„We don't speak, we communicate.“
Von einem Abend ohne Worte aber mit einer Menge Gefühlen.
„Welche Wörter zaubern dir ein Lächeln aufs Gesicht, welche Wörter machen dich fröhlich?“ Dies war eine der Fragen, die wir uns bei der Planung unseres Filmabends stellten. Am Ende einigten wir uns auf Liebe, Traum, Integration, Lachen und – Pizza. Und warum das ganze?
Anderthalb Monate ist es her, dass meine Koordinierende Organisation an uns Freiwillige herantrat und fragte, wer bei der Organisation einer etwas anderen Filmnacht helfen möchte. Am Ende meldeten sich drei von uns und gemeinsam erfuhren wir mehr und mehr über das Projekt „Speechless Night“. Ein Abend, der zum ersten Mal 2014 in Greifswald statt fand und jetzt regelmäßig dort und in anderen Städten wiederholt werden soll – ein Abend voller Kommunikation, aber ohne Sprache. Wie soll das funktionieren?
Zunächst ist ein Programmpunkt für alle Veranstaltungsorte gleich: es gibt eine Liste von Kurzfilmen, die nach verschiedenen Themen geordnet am Abend gespielt werden. Besonders dabei ist allerdings, dass in keinem dieser Kurzfilme auch nur ein Wort gesprochen wird. Die Geschichten der Filme sind auch ohne Sprache verständlich – und sorgen dafür, dass man an einem Abend mit vielen Menschen zusammenkommt, mit denen man vielleicht nicht die Sprache, aber dafür vieles anderes teilt.
Die Filme waren also vorgegeben, die restliche Abendgestaltung war aber offen – und hier kamen wir europäischen Freiwilligen ins Spiel.
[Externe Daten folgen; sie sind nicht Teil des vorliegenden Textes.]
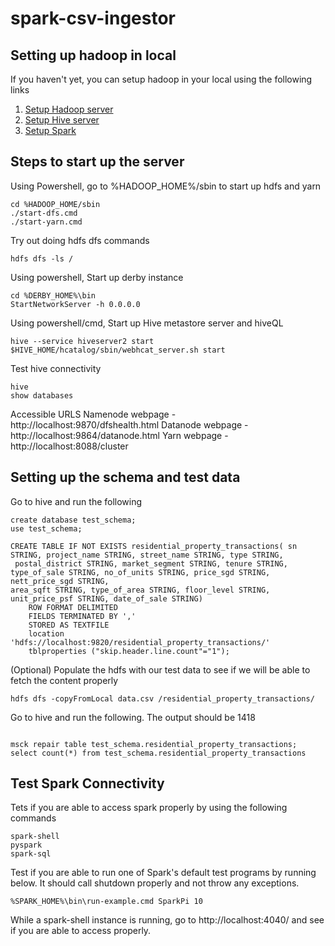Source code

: # spark-csv-ingestor

## Setting up hadoop in local

If you haven't yet, you can setup hadoop in your local using the following links
1. [Setup Hadoop server](https://towardsdatascience.com/installing-hadoop-3-2-1-single-node-cluster-on-windows-10-ac258dd48aef)
2. [Setup Hive server](https://towardsdatascience.com/installing-apache-hive-3-1-2-on-windows-10-70669ce79c79)
3. [Setup Spark](https://kontext.tech/column/spark/450/install-spark-300-on-windows-10)

## Steps to start up the server

Using Powershell, go to %HADOOP_HOME%/sbin to start up hdfs and yarn

```shell
cd %HADOOP_HOME/sbin
./start-dfs.cmd
./start-yarn.cmd
```

Try out doing hdfs dfs commands

```shell
hdfs dfs -ls /
```

Using powershell, Start up derby instance

```shell
cd %DERBY_HOME%\bin
StartNetworkServer -h 0.0.0.0
```

Using powershell/cmd, Start up Hive metastore server and hiveQL

```shell
hive --service hiveserver2 start
$HIVE_HOME/hcatalog/sbin/webhcat_server.sh start
```

Test hive connectivity

```shell
hive
show databases
```

Accessible URLS
Namenode webpage - http://localhost:9870/dfshealth.html
Datanode webpage - http://localhost:9864/datanode.html
Yarn webpage - http://localhost:8088/cluster

## Setting up the schema and test data

Go to hive and run the following

```shell
create database test_schema;
use test_schema;

CREATE TABLE IF NOT EXISTS residential_property_transactions( sn STRING, project_name STRING, street_name STRING, type STRING,
 postal_district STRING, market_segment STRING, tenure STRING, type_of_sale STRING, no_of_units STRING, price_sgd STRING, nett_price_sgd STRING,
area_sqft STRING, type_of_area STRING, floor_level STRING, unit_price_psf STRING, date_of_sale STRING)
    ROW FORMAT DELIMITED
    FIELDS TERMINATED BY ','
    STORED AS TEXTFILE
    location 'hdfs://localhost:9820/residential_property_transactions/'
    tblproperties ("skip.header.line.count"="1");
```

(Optional) Populate the hdfs with our test data to see if we will be able to fetch the content properly

```shell
hdfs dfs -copyFromLocal data.csv /residential_property_transactions/
```

Go to hive and run the following. The output should be 1418

```shell

msck repair table test_schema.residential_property_transactions;
select count(*) from test_schema.residential_property_transactions

```

## Test Spark Connectivity

Tets if you are able to access spark properly by using the following commands

```shell
spark-shell
pyspark
spark-sql
```

Test if you are able to run one of Spark's default test programs by running below. It should call shutdown properly and not throw any exceptions.

```shell
%SPARK_HOME%\bin\run-example.cmd SparkPi 10
```

While a spark-shell instance is running, go to http://localhost:4040/ and see if you are able to access properly.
Die Stettiner NGO INKU sagte uns jede Unterstützung zu, wir konnten also vollkommen nach unseren Ideen kreativ werden. Diese Erfahrung war neu für mich – einen ganzen Abend komplett allein zu planen – aber es war auch eine der besten Erfahrungen, die ich bis jetzt in Stettin gemacht habe.
So trafen wir uns also fast anderthalb Monate lang mindestens einmal die Woche und es war fantastisch zu beobachten, wie das Programm nach und nach Form annahm. Wir konnten eine Theatergruppe aus der Nähe Stettins gewinnen, die selbst ein Programm für den Abend zusammen stellte (und uns als Organisatoren damit ebenso überraschte!). Außerdem wollten wir unsere Zuschauer dazu bewegen, selbst kreativ zu werden. Deshalb kauften wir Leinwände und Wachsmalstifte, um ihnen die Möglichkeit zu geben, sich nach den Filmen auszudrücken, ihren Gefühlen freien Lauf zu geben und auch das komplett ohne Worte.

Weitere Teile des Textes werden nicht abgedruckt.